TASK INPUTS -

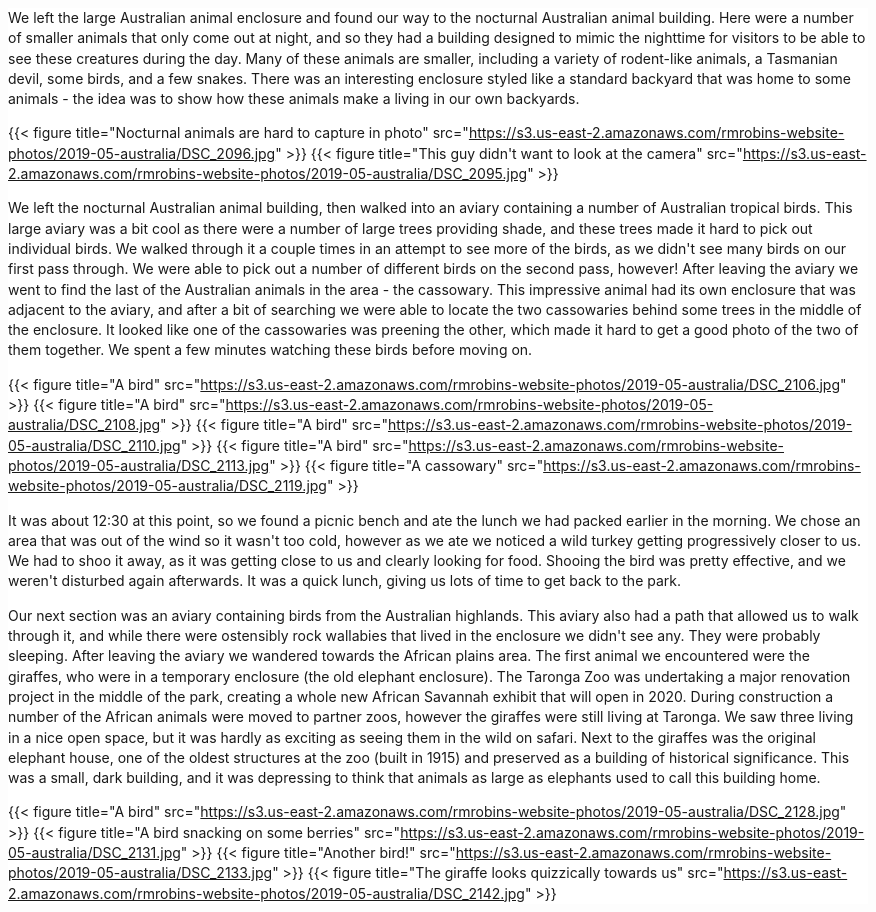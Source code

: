 We left the large Australian animal enclosure and found our way to the nocturnal Australian animal building. Here were a number of smaller animals that only come out at night, and so they had a building designed to mimic the nighttime for visitors to be able to see these creatures during the day. Many of these animals are smaller, including a variety of rodent-like animals, a Tasmanian devil, some birds, and a few snakes. There was an interesting enclosure styled like a standard backyard that was home to some animals - the idea was to show how these animals make a living in our own backyards.

{{< figure title="Nocturnal animals are hard to capture in photo" src="https://s3.us-east-2.amazonaws.com/rmrobins-website-photos/2019-05-australia/DSC_2096.jpg" >}}
{{< figure title="This guy didn't want to look at the camera" src="https://s3.us-east-2.amazonaws.com/rmrobins-website-photos/2019-05-australia/DSC_2095.jpg" >}}

We left the nocturnal Australian animal building, then walked into an aviary containing a number of Australian tropical birds. This large aviary was a bit cool as there were a number of large trees providing shade, and these trees made it hard to pick out individual birds. We walked through it a couple times in an attempt to see more of the birds, as we didn't see many birds on our first pass through. We were able to pick out a number of different birds on the second pass, however! After leaving the aviary we went to find the last of the Australian animals in the area - the cassowary. This impressive animal had its own enclosure that was adjacent to the aviary, and after a bit of searching we were able to locate the two cassowaries behind some trees in the middle of the enclosure. It looked like one of the cassowaries was preening the other, which made it hard to get a good photo of the two of them together. We spent a few minutes watching these birds before moving on.

{{< figure title="A bird" src="https://s3.us-east-2.amazonaws.com/rmrobins-website-photos/2019-05-australia/DSC_2106.jpg" >}}
{{< figure title="A bird" src="https://s3.us-east-2.amazonaws.com/rmrobins-website-photos/2019-05-australia/DSC_2108.jpg" >}}
{{< figure title="A bird" src="https://s3.us-east-2.amazonaws.com/rmrobins-website-photos/2019-05-australia/DSC_2110.jpg" >}}
{{< figure title="A bird" src="https://s3.us-east-2.amazonaws.com/rmrobins-website-photos/2019-05-australia/DSC_2113.jpg" >}}
{{< figure title="A cassowary" src="https://s3.us-east-2.amazonaws.com/rmrobins-website-photos/2019-05-australia/DSC_2119.jpg" >}}

It was about 12:30 at this point, so we found a picnic bench and ate the lunch we had packed earlier in the morning. We chose an area that was out of the wind so it wasn't too cold, however as we ate we noticed a wild turkey getting progressively closer to us. We had to shoo it away, as it was getting close to us and clearly looking for food. Shooing the bird was pretty effective, and we weren't disturbed again afterwards. It was a quick lunch, giving us lots of time to get back to the park.

Our next section was an aviary containing birds from the Australian highlands. This aviary also had a path that allowed us to walk through it, and while there were ostensibly rock wallabies that lived in the enclosure we didn't see any. They were probably sleeping. After leaving the aviary we wandered towards the African plains area. The first animal we encountered were the giraffes, who were in a temporary enclosure (the old elephant enclosure). The Taronga Zoo was undertaking a major renovation project in the middle of the park, creating a whole new African Savannah exhibit that will open in 2020. During construction a number of the African animals were moved to partner zoos, however the giraffes were still living at Taronga. We saw three living in a nice open space, but it was hardly as exciting as seeing them in the wild on safari. Next to the giraffes was the original elephant house, one of the oldest structures at the zoo (built in 1915) and preserved as a building of historical significance. This was a small, dark building, and it was depressing to think that animals as large as elephants used to call this building home.

{{< figure title="A bird" src="https://s3.us-east-2.amazonaws.com/rmrobins-website-photos/2019-05-australia/DSC_2128.jpg" >}}
{{< figure title="A bird snacking on some berries" src="https://s3.us-east-2.amazonaws.com/rmrobins-website-photos/2019-05-australia/DSC_2131.jpg" >}}
{{< figure title="Another bird!" src="https://s3.us-east-2.amazonaws.com/rmrobins-website-photos/2019-05-australia/DSC_2133.jpg" >}}
{{< figure title="The giraffe looks quizzically towards us" src="https://s3.us-east-2.amazonaws.com/rmrobins-website-photos/2019-05-australia/DSC_2142.jpg" >}}

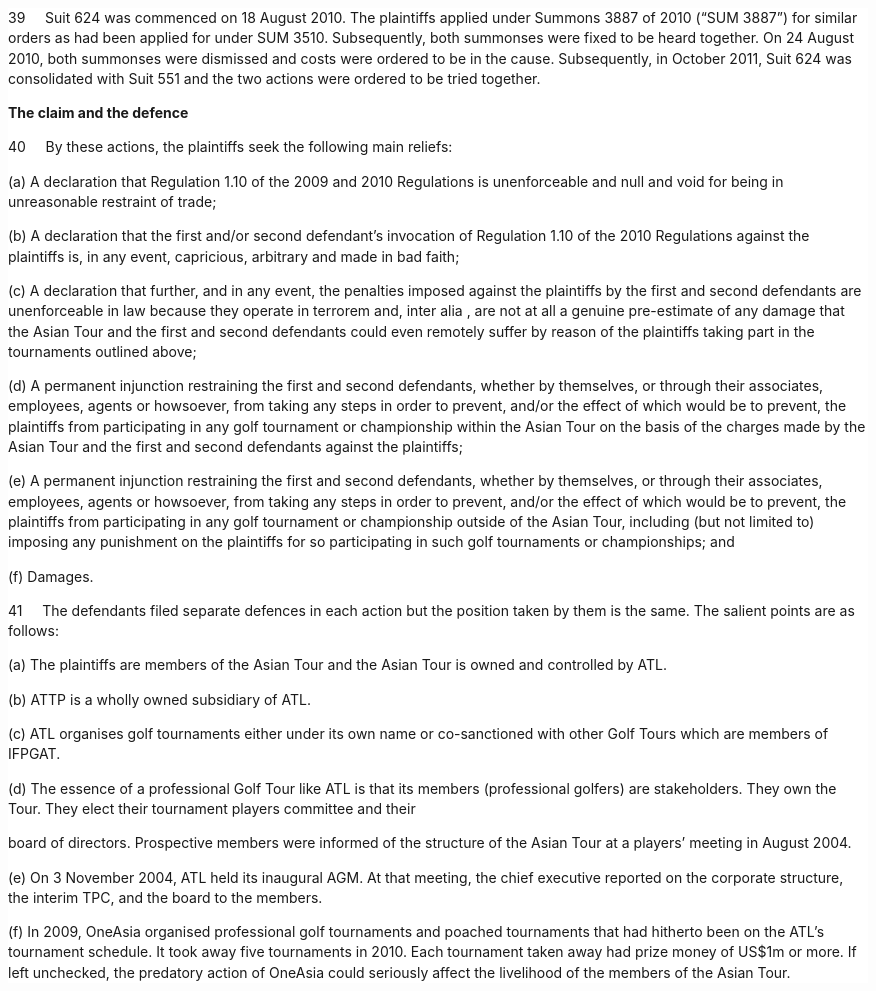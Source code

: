 
39     Suit 624 was commenced on 18 August 2010. The plaintiffs applied under Summons 3887 of 2010 (“SUM 3887”) for similar orders as had been applied for under SUM 3510. Subsequently, both summonses were fixed to be heard together. On 24 August 2010, both summonses were dismissed and costs were ordered to be in the cause. Subsequently, in October 2011, Suit 624 was consolidated with Suit 551 and the two actions were ordered to be tried together. 

**The claim and the defence** 

40     By these actions, the plaintiffs seek the following main reliefs: 

 (a) A declaration that Regulation 1.10 of the 2009 and 2010 Regulations is unenforceable and null and void for being in unreasonable restraint of trade; 

 (b) A declaration that the first and/or second defendant’s invocation of Regulation 1.10 of the 2010 Regulations against the plaintiffs is, in any event, capricious, arbitrary and made in bad faith; 

 (c) A declaration that further, and in any event, the penalties imposed against the plaintiffs by the first and second defendants are unenforceable in law because they operate in terrorem and, inter alia , are not at all a genuine pre-estimate of any damage that the Asian Tour and the first and second defendants could even remotely suffer by reason of the plaintiffs taking part in the tournaments outlined above; 

 (d) A permanent injunction restraining the first and second defendants, whether by themselves, or through their associates, employees, agents or howsoever, from taking any steps in order to prevent, and/or the effect of which would be to prevent, the plaintiffs from participating in any golf tournament or championship within the Asian Tour on the basis of the charges made by the Asian Tour and the first and second defendants against the plaintiffs; 

 (e) A permanent injunction restraining the first and second defendants, whether by themselves, or through their associates, employees, agents or howsoever, from taking any steps in order to prevent, and/or the effect of which would be to prevent, the plaintiffs from participating in any golf tournament or championship outside of the Asian Tour, including (but not limited to) imposing any punishment on the plaintiffs for so participating in such golf tournaments or championships; and 

 (f) Damages. 

41     The defendants filed separate defences in each action but the position taken by them is the same. The salient points are as follows: 

 (a) The plaintiffs are members of the Asian Tour and the Asian Tour is owned and controlled by ATL. 

 (b) ATTP is a wholly owned subsidiary of ATL. 

 (c) ATL organises golf tournaments either under its own name or co-sanctioned with other Golf Tours which are members of IFPGAT. 

 (d) The essence of a professional Golf Tour like ATL is that its members (professional golfers) are stakeholders. They own the Tour. They elect their tournament players committee and their 


 board of directors. Prospective members were informed of the structure of the Asian Tour at a players’ meeting in August 2004. 

 (e) On 3 November 2004, ATL held its inaugural AGM. At that meeting, the chief executive reported on the corporate structure, the interim TPC, and the board to the members. 

 (f) In 2009, OneAsia organised professional golf tournaments and poached tournaments that had hitherto been on the ATL’s tournament schedule. It took away five tournaments in 2010. Each tournament taken away had prize money of US$1m or more. If left unchecked, the predatory action of OneAsia could seriously affect the livelihood of the members of the Asian Tour. 
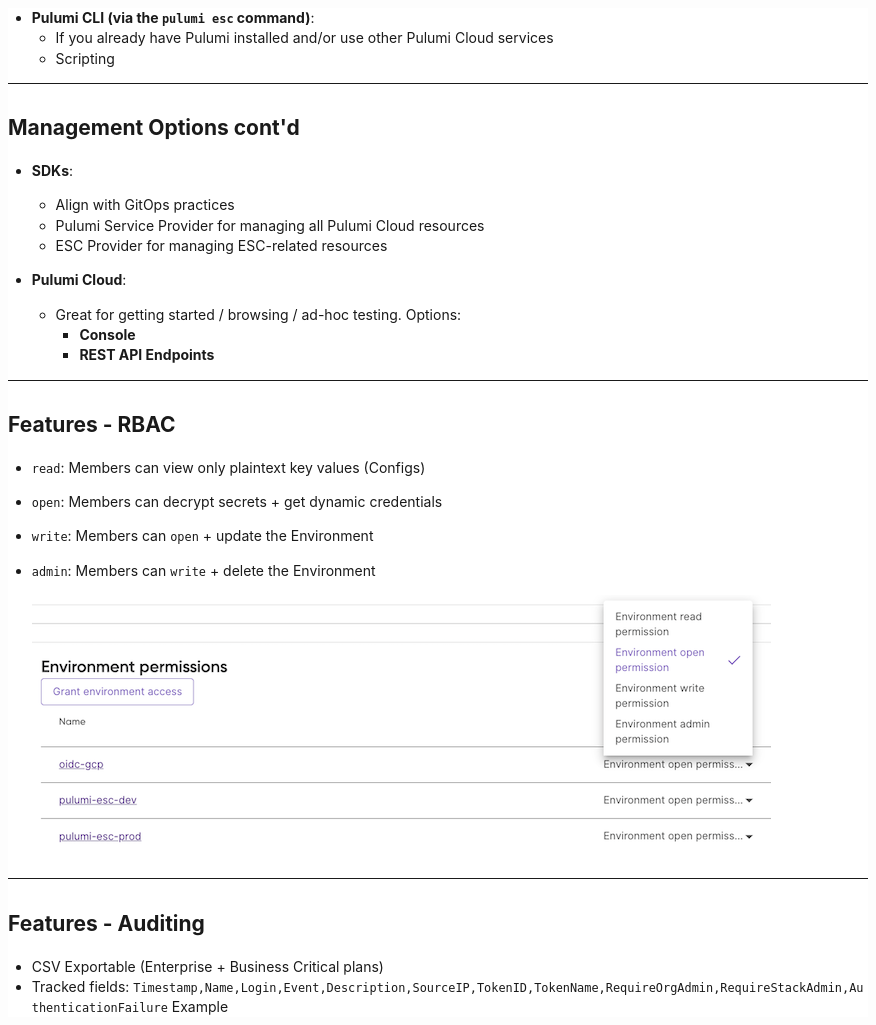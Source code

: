 - **Pulumi CLI (via the `pulumi esc` command)**:
  - If you already have Pulumi installed and/or use other Pulumi Cloud services
  - Scripting

---

## Management Options cont'd

- **SDKs**:
  - Align with GitOps practices
  - Pulumi Service Provider for managing all Pulumi Cloud resources
  - ESC Provider for managing ESC-related resources

- **Pulumi Cloud**:
  - Great for getting started / browsing / ad-hoc testing. Options:
    - **Console**
    - **REST API Endpoints**

---

## Features - RBAC

- `read`: Members can view only plaintext key values (Configs)
- `open`: Members can decrypt secrets + get dynamic credentials
- `write`: Members can `open` + update the Environment
- `admin`: Members can `write` + delete the Environment

  ![alt text](image.png)

---

## Features - Auditing

- CSV Exportable (Enterprise + Business Critical plans)
- Tracked fields:
`Timestamp,Name,Login,Event,Description,SourceIP,TokenID,TokenName,RequireOrgAdmin,RequireStackAdmin,AuthenticationFailure`
  Example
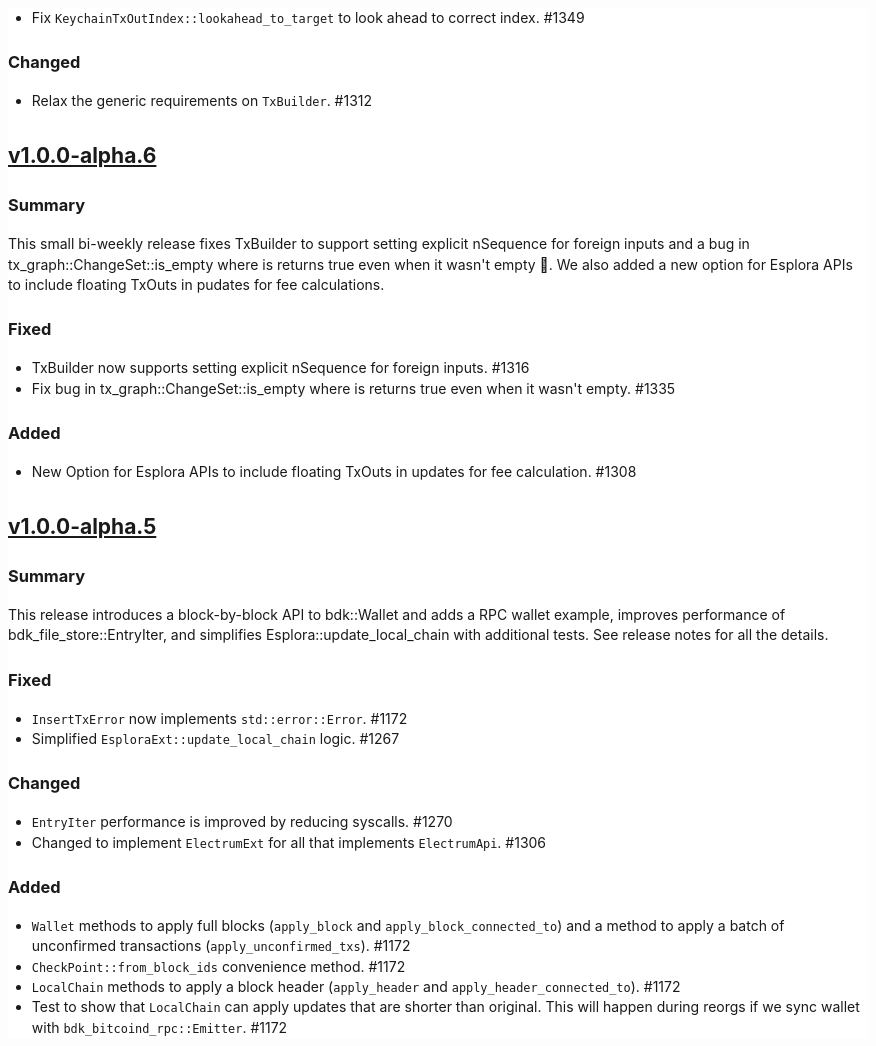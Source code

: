 - Fix `KeychainTxOutIndex::lookahead_to_target` to look ahead to correct index.  #1349

### Changed

- Relax the generic requirements on `TxBuilder`. #1312

## [v1.0.0-alpha.6]

### Summary

This small bi-weekly release fixes TxBuilder to support setting explicit nSequence for foreign inputs and a bug in tx_graph::ChangeSet::is_empty where is returns true even when it wasn't empty 🙈.  We also added a new option for Esplora APIs to include floating TxOuts in pudates for fee calculations.

### Fixed

- TxBuilder now supports setting explicit nSequence for foreign inputs. #1316
- Fix bug in tx_graph::ChangeSet::is_empty where is returns true even when it wasn't empty. #1335

### Added

- New Option for Esplora APIs to include floating TxOuts in updates for fee calculation. #1308

## [v1.0.0-alpha.5]

### Summary

This release introduces a block-by-block API to bdk::Wallet and adds a RPC wallet example, improves performance of bdk_file_store::EntryIter, and simplifies Esplora::update_local_chain with additional tests. See release notes for all the details.

### Fixed

- `InsertTxError` now implements `std::error::Error`. #1172
- Simplified `EsploraExt::update_local_chain` logic. #1267

### Changed

- `EntryIter` performance is improved by reducing syscalls. #1270
- Changed to implement `ElectrumExt` for all that implements `ElectrumApi`. #1306

### Added

- `Wallet` methods to apply full blocks (`apply_block` and `apply_block_connected_to`) and a method to apply a batch of unconfirmed transactions (`apply_unconfirmed_txs`). #1172
- `CheckPoint::from_block_ids` convenience method. #1172
- `LocalChain` methods to apply a block header (`apply_header` and `apply_header_connected_to`). #1172
- Test to show that `LocalChain` can apply updates that are shorter than original. This will happen during reorgs if we sync wallet with `bdk_bitcoind_rpc::Emitter`. #1172


[contributors]: https://github.com/bitcoindevkit/bdk/graphs/contributors
[RUSTSEC-2022-0090]: https://rustsec.org/advisories/RUSTSEC-2022-0090
[0.1.0-beta.1]: https://github.com/bitcoindevkit/bdk/compare/96c87ea5...0.1.0-beta.1
[v0.2.0]: https://github.com/bitcoindevkit/bdk/compare/0.1.0-beta.1...v0.2.0
[v0.3.0]: https://github.com/bitcoindevkit/bdk/compare/v0.2.0...v0.3.0
[v0.4.0]: https://github.com/bitcoindevkit/bdk/compare/v0.3.0...v0.4.0
[v0.5.0]: https://github.com/bitcoindevkit/bdk/compare/v0.4.0...v0.5.0
[v0.5.1]: https://github.com/bitcoindevkit/bdk/compare/v0.5.0...v0.5.1
[v0.6.0]: https://github.com/bitcoindevkit/bdk/compare/v0.5.1...v0.6.0
[v0.7.0]: https://github.com/bitcoindevkit/bdk/compare/v0.6.0...v0.7.0
[v0.8.0]: https://github.com/bitcoindevkit/bdk/compare/v0.7.0...v0.8.0
[v0.9.0]: https://github.com/bitcoindevkit/bdk/compare/v0.8.0...v0.9.0
[v0.10.0]: https://github.com/bitcoindevkit/bdk/compare/v0.9.0...v0.10.0
[v0.11.0]: https://github.com/bitcoindevkit/bdk/compare/v0.10.0...v0.11.0
[v0.12.0]: https://github.com/bitcoindevkit/bdk/compare/v0.11.0...v0.12.0
[v0.13.0]: https://github.com/bitcoindevkit/bdk/compare/v0.12.0...v0.13.0
[v0.14.0]: https://github.com/bitcoindevkit/bdk/compare/v0.13.0...v0.14.0
[v0.15.0]: https://github.com/bitcoindevkit/bdk/compare/v0.14.0...v0.15.0
[v0.16.0]: https://github.com/bitcoindevkit/bdk/compare/v0.15.0...v0.16.0
[v0.16.1]: https://github.com/bitcoindevkit/bdk/compare/v0.16.0...v0.16.1
[v0.17.0]: https://github.com/bitcoindevkit/bdk/compare/v0.16.1...v0.17.0
[v0.18.0]: https://github.com/bitcoindevkit/bdk/compare/v0.17.0...v0.18.0
[v0.19.0]: https://github.com/bitcoindevkit/bdk/compare/v0.18.0...v0.19.0
[v0.20.0]: https://github.com/bitcoindevkit/bdk/compare/v0.19.0...v0.20.0
[v0.21.0]: https://github.com/bitcoindevkit/bdk/compare/v0.20.0...v0.21.0
[v0.22.0]: https://github.com/bitcoindevkit/bdk/compare/v0.21.0...v0.22.0
[v0.23.0]: https://github.com/bitcoindevkit/bdk/compare/v0.22.0...v0.23.0
[v0.24.0]: https://github.com/bitcoindevkit/bdk/compare/v0.23.0...v0.24.0
[v0.25.0]: https://github.com/bitcoindevkit/bdk/compare/v0.24.0...v0.25.0
[v0.26.0]: https://github.com/bitcoindevkit/bdk/compare/v0.25.0...v0.26.0
[v0.27.0]: https://github.com/bitcoindevkit/bdk/compare/v0.26.0...v0.27.0
[v0.27.1]: https://github.com/bitcoindevkit/bdk/compare/v0.27.0...v0.27.1
[v0.27.2]: https://github.com/bitcoindevkit/bdk/compare/v0.27.1...v0.27.2
[v0.28.0]: https://github.com/bitcoindevkit/bdk/compare/v0.27.2...v0.28.0
[v0.28.1]: https://github.com/bitcoindevkit/bdk/compare/v0.28.0...v0.28.1
[v0.28.2]: https://github.com/bitcoindevkit/bdk/compare/v0.28.1...v0.28.2
[v0.29.0]: https://github.com/bitcoindevkit/bdk/compare/v0.28.2...v0.29.0
[v0.30.0]: https://github.com/bitcoindevkit/bdk/compare/v0.29.0...v0.30.0
[v1.0.0-alpha.1]: https://github.com/bitcoindevkit/bdk/releases/tag/v1.0.0-alpha.1
[v1.0.0-alpha.2]: https://github.com/bitcoindevkit/bdk/releases/tag/v1.0.0-alpha.2
[v1.0.0-alpha.3]: https://github.com/bitcoindevkit/bdk/releases/tag/v1.0.0-alpha.3
[v1.0.0-alpha.4]: https://github.com/bitcoindevkit/bdk/releases/tag/v1.0.0-alpha.4
[v1.0.0-alpha.5]: https://github.com/bitcoindevkit/bdk/releases/tag/v1.0.0-alpha.5
[v1.0.0-alpha.6]: https://github.com/bitcoindevkit/bdk/releases/tag/v1.0.0-alpha.6
[v1.0.0-alpha.7]: https://github.com/bitcoindevkit/bdk/releases/tag/v1.0.0-alpha.7
[v1.0.0-alpha.8]: https://github.com/bitcoindevkit/bdk/releases/tag/v1.0.0-alpha.8
[v1.0.0-alpha.9]: https://github.com/bitcoindevkit/bdk/releases/tag/v1.0.0-alpha.9
[v1.0.0-alpha.10]: https://github.com/bitcoindevkit/bdk/releases/tag/v1.0.0-alpha.10
[v1.0.0-alpha.11]: https://github.com/bitcoindevkit/bdk/releases/tag/v1.0.0-alpha.11
[v1.0.0-alpha.12]: https://github.com/bitcoindevkit/bdk/releases/tag/v1.0.0-alpha.12
[v1.0.0-alpha.13]: https://github.com/bitcoindevkit/bdk/releases/tag/v1.0.0-alpha.13
[v1.0.0-beta.1]: https://github.com/bitcoindevkit/bdk/releases/tag/v1.0.0-beta.1
[v1.0.0-beta.2]: https://github.com/bitcoindevkit/bdk/releases/tag/v1.0.0-beta.2
[v1.0.0-beta.3]: https://github.com/bitcoindevkit/bdk/releases/tag/v1.0.0-beta.3
[v1.0.0-beta.4]: https://github.com/bitcoindevkit/bdk/releases/tag/v1.0.0-beta.4
[v1.0.0-beta.5]: https://github.com/bitcoindevkit/bdk/releases/tag/v1.0.0-beta.5
[v1.0.0-beta.6]: https://github.com/bitcoindevkit/bdk/releases/tag/v1.0.0-beta.6
[wallet-1.0.0]: https://github.com/bitcoindevkit/bdk/releases/tag/wallet-1.0.0
[wallet-1.1.0]: https://github.com/bitcoindevkit/bdk/releases/tag/wallet-1.1.0
[wallet-1.2.0]: https://github.com/bitcoindevkit/bdk/releases/tag/wallet-1.2.0
[wallet-2.0.0-beta.0]: https://github.com/bitcoindevkit/bdk/releases/tag/wallet-2.0.0-beta.0
[wallet-2.0.0]: https://github.com/bitcoindevkit/bdk/releases/tag/wallet-2.0.0
[wallet-2.1.0]: https://github.com/bitcoindevkit/bdk/releases/tag/wallet-2.1.0
[wallet-2.2.0]: https://github.com/bitcoindevkit/bdk/releases/tag/wallet-2.2.0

AIM OF THE TASK - Filter the records above down to the lines containing "Options".

SOLUTION FOR THIS EXERCISE -
## Management Options cont'd
  - Great for getting started / browsing / ad-hoc testing. Options:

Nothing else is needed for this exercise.